TASK DIRECTIONS:
Locate, in the data below, the line that contains "The second command will run the app" and the line that contains "Add the Model"; reproduce exactly those two lines and every line between them, nothing more.

(Stored entries)
■ ■ ■
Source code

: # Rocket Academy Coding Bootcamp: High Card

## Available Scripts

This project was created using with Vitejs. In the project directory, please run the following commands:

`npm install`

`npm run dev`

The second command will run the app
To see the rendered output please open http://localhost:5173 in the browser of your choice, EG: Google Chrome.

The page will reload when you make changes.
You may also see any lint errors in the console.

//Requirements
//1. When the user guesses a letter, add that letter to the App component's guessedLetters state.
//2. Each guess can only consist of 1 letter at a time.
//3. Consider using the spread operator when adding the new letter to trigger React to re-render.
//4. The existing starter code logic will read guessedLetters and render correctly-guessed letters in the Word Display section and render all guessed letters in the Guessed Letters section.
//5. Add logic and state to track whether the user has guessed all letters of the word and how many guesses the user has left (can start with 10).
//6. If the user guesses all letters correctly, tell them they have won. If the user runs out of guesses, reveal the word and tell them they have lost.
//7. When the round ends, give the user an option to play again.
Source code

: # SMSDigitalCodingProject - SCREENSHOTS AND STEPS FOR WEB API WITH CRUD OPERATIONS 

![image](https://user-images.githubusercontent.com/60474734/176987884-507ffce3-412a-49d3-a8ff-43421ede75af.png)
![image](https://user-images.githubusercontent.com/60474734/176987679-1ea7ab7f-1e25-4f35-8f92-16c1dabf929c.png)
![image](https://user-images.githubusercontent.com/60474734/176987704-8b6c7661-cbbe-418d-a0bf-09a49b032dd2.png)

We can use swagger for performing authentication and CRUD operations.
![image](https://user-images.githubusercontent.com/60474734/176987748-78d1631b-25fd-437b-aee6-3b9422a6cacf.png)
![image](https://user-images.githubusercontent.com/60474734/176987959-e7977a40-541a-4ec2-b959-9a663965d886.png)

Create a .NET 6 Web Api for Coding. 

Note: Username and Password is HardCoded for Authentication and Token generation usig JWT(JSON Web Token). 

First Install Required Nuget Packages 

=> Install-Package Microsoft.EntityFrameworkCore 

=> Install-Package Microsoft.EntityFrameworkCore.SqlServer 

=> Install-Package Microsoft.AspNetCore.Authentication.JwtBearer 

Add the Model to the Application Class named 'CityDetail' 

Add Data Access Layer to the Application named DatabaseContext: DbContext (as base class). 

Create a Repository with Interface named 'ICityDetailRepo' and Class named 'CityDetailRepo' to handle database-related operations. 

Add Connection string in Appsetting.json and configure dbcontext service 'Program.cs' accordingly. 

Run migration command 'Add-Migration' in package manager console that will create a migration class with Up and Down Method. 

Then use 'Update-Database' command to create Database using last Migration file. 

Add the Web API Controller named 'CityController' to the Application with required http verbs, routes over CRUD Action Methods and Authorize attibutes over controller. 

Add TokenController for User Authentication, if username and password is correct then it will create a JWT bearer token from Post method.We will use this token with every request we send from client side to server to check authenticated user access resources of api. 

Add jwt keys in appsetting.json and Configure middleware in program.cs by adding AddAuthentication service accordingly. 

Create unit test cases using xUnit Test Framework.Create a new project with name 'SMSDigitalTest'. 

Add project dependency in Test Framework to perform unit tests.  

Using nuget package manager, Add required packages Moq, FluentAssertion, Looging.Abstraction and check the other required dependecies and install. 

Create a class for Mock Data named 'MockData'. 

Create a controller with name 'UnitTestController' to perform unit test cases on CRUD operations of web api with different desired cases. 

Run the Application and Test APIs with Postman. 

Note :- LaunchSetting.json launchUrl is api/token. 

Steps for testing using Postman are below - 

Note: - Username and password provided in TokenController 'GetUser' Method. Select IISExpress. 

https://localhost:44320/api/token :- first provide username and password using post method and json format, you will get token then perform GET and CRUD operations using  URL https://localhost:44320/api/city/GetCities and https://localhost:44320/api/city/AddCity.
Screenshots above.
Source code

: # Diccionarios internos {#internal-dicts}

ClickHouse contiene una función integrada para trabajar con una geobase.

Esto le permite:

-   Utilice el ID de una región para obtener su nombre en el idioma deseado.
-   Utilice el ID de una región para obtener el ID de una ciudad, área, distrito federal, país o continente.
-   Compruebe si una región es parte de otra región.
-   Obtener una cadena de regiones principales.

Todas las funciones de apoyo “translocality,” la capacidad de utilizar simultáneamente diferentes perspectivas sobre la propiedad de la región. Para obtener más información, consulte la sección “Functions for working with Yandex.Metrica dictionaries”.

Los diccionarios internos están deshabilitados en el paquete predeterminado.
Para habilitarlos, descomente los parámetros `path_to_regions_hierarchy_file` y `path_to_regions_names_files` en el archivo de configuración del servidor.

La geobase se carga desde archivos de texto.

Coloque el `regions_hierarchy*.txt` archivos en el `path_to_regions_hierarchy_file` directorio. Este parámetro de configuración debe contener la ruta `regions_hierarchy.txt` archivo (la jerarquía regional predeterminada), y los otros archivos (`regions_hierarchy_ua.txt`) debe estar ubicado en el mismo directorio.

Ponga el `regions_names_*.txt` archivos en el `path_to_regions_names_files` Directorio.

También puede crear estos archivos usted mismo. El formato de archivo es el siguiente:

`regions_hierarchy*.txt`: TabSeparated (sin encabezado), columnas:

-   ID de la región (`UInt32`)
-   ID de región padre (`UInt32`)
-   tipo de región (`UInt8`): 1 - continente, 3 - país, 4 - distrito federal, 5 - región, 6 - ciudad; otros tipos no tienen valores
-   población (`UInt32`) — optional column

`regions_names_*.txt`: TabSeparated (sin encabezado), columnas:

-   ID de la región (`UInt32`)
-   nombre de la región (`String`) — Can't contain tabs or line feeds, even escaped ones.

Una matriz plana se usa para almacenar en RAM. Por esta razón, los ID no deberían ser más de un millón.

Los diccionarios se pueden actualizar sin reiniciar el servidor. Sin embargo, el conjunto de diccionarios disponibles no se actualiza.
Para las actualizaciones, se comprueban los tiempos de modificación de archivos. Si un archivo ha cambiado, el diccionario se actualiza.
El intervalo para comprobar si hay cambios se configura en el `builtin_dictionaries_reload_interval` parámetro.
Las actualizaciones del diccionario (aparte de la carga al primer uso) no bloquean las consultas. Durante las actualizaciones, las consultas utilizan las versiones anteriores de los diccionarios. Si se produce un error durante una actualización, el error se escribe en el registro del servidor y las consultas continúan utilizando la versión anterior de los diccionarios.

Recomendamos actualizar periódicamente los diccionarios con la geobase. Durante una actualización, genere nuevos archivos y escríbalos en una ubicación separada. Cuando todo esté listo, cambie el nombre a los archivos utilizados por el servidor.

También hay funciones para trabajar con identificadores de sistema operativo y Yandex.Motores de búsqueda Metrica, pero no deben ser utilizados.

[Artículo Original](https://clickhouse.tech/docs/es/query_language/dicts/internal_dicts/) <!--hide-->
■ ■ ■
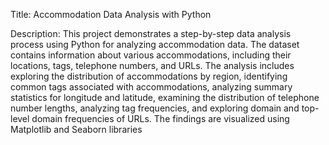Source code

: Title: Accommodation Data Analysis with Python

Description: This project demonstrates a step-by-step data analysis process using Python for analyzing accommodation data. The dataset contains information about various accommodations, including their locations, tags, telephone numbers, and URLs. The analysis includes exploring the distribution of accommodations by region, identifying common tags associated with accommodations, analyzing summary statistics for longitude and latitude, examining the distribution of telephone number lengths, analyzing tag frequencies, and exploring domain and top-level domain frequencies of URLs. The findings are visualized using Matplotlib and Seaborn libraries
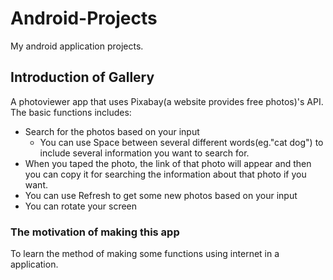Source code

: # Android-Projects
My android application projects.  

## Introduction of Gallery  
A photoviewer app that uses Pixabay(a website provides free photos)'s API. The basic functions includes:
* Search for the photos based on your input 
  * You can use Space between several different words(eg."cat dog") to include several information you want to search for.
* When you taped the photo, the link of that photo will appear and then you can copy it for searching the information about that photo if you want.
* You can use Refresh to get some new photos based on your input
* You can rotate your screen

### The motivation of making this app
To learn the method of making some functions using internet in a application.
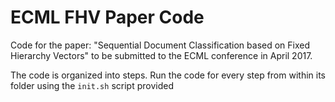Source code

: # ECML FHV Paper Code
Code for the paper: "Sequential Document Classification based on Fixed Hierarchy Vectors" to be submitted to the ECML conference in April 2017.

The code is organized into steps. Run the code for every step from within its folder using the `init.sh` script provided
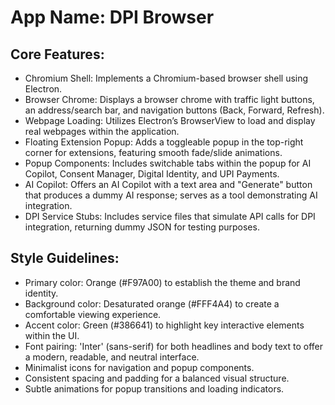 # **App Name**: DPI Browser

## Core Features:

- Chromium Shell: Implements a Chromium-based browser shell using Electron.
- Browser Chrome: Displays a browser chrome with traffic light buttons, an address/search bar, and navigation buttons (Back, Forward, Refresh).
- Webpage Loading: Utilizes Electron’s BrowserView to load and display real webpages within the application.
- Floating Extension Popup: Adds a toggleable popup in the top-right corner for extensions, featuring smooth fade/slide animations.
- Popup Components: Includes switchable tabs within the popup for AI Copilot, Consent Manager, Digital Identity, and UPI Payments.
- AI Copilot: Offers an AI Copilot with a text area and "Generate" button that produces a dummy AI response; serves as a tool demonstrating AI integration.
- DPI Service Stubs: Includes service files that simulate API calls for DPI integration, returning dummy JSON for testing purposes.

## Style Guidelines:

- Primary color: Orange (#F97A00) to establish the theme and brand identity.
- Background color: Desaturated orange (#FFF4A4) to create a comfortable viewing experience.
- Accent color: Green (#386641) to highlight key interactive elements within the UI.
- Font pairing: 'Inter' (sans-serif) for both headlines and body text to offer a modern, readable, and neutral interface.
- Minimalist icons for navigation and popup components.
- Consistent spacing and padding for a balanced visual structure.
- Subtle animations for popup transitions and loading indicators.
■ ■ ■
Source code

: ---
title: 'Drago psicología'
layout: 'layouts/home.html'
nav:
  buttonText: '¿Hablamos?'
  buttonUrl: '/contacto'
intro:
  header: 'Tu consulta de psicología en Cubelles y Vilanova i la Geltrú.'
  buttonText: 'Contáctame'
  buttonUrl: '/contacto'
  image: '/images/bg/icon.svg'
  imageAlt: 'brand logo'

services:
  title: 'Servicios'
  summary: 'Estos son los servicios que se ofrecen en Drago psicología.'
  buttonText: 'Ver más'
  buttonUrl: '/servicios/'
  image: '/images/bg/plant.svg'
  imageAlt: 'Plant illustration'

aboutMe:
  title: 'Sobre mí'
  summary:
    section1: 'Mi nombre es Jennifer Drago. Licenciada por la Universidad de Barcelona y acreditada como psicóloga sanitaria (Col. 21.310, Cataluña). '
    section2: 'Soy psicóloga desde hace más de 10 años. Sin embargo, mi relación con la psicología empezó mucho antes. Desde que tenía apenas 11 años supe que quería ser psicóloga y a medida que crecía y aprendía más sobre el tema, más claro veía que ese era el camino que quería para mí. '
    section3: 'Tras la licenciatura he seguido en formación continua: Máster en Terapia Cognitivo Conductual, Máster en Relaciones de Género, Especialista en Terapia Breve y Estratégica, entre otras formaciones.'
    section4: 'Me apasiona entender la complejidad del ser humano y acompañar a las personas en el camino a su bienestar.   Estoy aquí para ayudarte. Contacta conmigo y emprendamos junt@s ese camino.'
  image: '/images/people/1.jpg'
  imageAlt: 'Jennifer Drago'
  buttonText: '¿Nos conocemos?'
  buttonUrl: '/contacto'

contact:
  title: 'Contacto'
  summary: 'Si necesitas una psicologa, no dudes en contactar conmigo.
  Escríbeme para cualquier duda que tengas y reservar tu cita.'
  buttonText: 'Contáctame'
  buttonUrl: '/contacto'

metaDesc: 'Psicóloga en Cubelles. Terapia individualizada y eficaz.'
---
■ ■ ■
REPLY:
The second command will run the app
To see the rendered output please open http://localhost:5173 in the browser of your choice, EG: Google Chrome.

The page will reload when you make changes.
You may also see any lint errors in the console.

//Requirements
//1. When the user guesses a letter, add that letter to the App component's guessedLetters state.
//2. Each guess can only consist of 1 letter at a time.
//3. Consider using the spread operator when adding the new letter to trigger React to re-render.
//4. The existing starter code logic will read guessedLetters and render correctly-guessed letters in the Word Display section and render all guessed letters in the Guessed Letters section.
//5. Add logic and state to track whether the user has guessed all letters of the word and how many guesses the user has left (can start with 10).
//6. If the user guesses all letters correctly, tell them they have won. If the user runs out of guesses, reveal the word and tell them they have lost.
//7. When the round ends, give the user an option to play again.
Source code

: # SMSDigitalCodingProject - SCREENSHOTS AND STEPS FOR WEB API WITH CRUD OPERATIONS 

![image](https://user-images.githubusercontent.com/60474734/176987884-507ffce3-412a-49d3-a8ff-43421ede75af.png)
![image](https://user-images.githubusercontent.com/60474734/176987679-1ea7ab7f-1e25-4f35-8f92-16c1dabf929c.png)
![image](https://user-images.githubusercontent.com/60474734/176987704-8b6c7661-cbbe-418d-a0bf-09a49b032dd2.png)

We can use swagger for performing authentication and CRUD operations.
![image](https://user-images.githubusercontent.com/60474734/176987748-78d1631b-25fd-437b-aee6-3b9422a6cacf.png)
![image](https://user-images.githubusercontent.com/60474734/176987959-e7977a40-541a-4ec2-b959-9a663965d886.png)

Create a .NET 6 Web Api for Coding. 

Note: Username and Password is HardCoded for Authentication and Token generation usig JWT(JSON Web Token). 

First Install Required Nuget Packages 

=> Install-Package Microsoft.EntityFrameworkCore 

=> Install-Package Microsoft.EntityFrameworkCore.SqlServer 

=> Install-Package Microsoft.AspNetCore.Authentication.JwtBearer 

Add the Model to the Application Class named 'CityDetail' 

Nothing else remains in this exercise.